20-year-old Emmy Kristine Guttulsrud Kritiansen hails from Holmestrand and is no stranger to music. This is her first year in Melodi Grand Prix, but as a teenager she participated in the 2015 Junior Melodi Grand Prix. Despite her young age, she’s written over a hundred songs and released several on her Youtube channel. The most successful of these is “Bjørnar”, which she describes as “some kind of homemade party music”. She’s currently studying visual communication at the University of Southeast Norway, but taking time out to try her hand at Eurovision.
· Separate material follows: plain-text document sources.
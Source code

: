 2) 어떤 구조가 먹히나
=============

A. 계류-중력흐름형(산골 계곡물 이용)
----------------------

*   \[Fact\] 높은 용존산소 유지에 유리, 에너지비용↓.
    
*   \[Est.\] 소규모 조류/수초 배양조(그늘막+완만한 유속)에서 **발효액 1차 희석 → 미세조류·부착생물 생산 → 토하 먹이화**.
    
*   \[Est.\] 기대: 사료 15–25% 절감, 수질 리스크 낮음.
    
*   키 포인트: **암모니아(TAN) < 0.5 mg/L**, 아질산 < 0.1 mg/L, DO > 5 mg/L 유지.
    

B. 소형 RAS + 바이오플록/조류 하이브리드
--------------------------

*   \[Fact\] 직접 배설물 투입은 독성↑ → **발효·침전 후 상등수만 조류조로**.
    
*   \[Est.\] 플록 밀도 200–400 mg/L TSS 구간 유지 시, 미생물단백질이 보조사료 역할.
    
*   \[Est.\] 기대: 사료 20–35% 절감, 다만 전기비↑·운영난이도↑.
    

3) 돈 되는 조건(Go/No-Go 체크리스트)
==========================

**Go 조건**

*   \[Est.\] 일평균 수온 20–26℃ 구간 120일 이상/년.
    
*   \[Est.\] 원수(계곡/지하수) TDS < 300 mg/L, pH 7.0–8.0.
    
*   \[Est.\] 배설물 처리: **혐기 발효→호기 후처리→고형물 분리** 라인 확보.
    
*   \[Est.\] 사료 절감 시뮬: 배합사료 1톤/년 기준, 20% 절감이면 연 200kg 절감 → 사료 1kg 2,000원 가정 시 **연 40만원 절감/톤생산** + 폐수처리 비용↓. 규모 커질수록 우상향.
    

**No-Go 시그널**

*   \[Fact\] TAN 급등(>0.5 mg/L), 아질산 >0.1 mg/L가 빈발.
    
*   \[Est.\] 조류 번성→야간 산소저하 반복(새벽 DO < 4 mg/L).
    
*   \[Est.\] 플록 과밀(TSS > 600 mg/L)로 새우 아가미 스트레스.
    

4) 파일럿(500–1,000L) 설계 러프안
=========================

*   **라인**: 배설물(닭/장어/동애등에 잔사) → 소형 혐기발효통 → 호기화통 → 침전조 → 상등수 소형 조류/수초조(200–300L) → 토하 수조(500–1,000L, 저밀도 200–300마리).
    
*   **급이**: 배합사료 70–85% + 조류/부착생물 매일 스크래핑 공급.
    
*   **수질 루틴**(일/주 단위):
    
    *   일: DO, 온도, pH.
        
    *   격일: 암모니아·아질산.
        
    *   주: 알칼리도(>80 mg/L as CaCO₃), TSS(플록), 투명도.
What do the “Witch Woods” lyrics mean?

“Witch Woods” was written by Olli Äkräs, Elsa Søllesvik and Morten Franck. The song is a fan favourite in the competition and was widely favoured to win the third semi-final, which it did.

“Witch Woods” combines electro-swing with Norse mythology, feminism and a rejection of consumerism. Throughout the song, Emmy teases a “city boy” by describing how useless his creature comforts are in the wild. Things that serve him well in his comfortable daily life can’t save him in the forest. “Really cool car, wow, good for you / In the muddy swamp, what’s it gonna do?” She also rejects the consumerist ideal of women. “If you like innocent Barbies more, hit the road, boy, go buy it in a store”.

Emmy also mentions how consumerist society devalues animals. “Got big bad wolves, ain’t got no poodles / Wild pets don’t care much for humans”, and how people in the modern world have been raised completely unable to cope with the natural world. “Bet your mama read you bedtimes stories / Nothing to prepare for the real-life forest”.

Throughout the chorus, she then taunts the “city boy” about his helplessness and mentions all the things she could do to him. “We’ll burn you up in a bonfire!”, “We have put our magic spell on you!”, and the iconic line “We chop-chop boys like we chop-chop wood”.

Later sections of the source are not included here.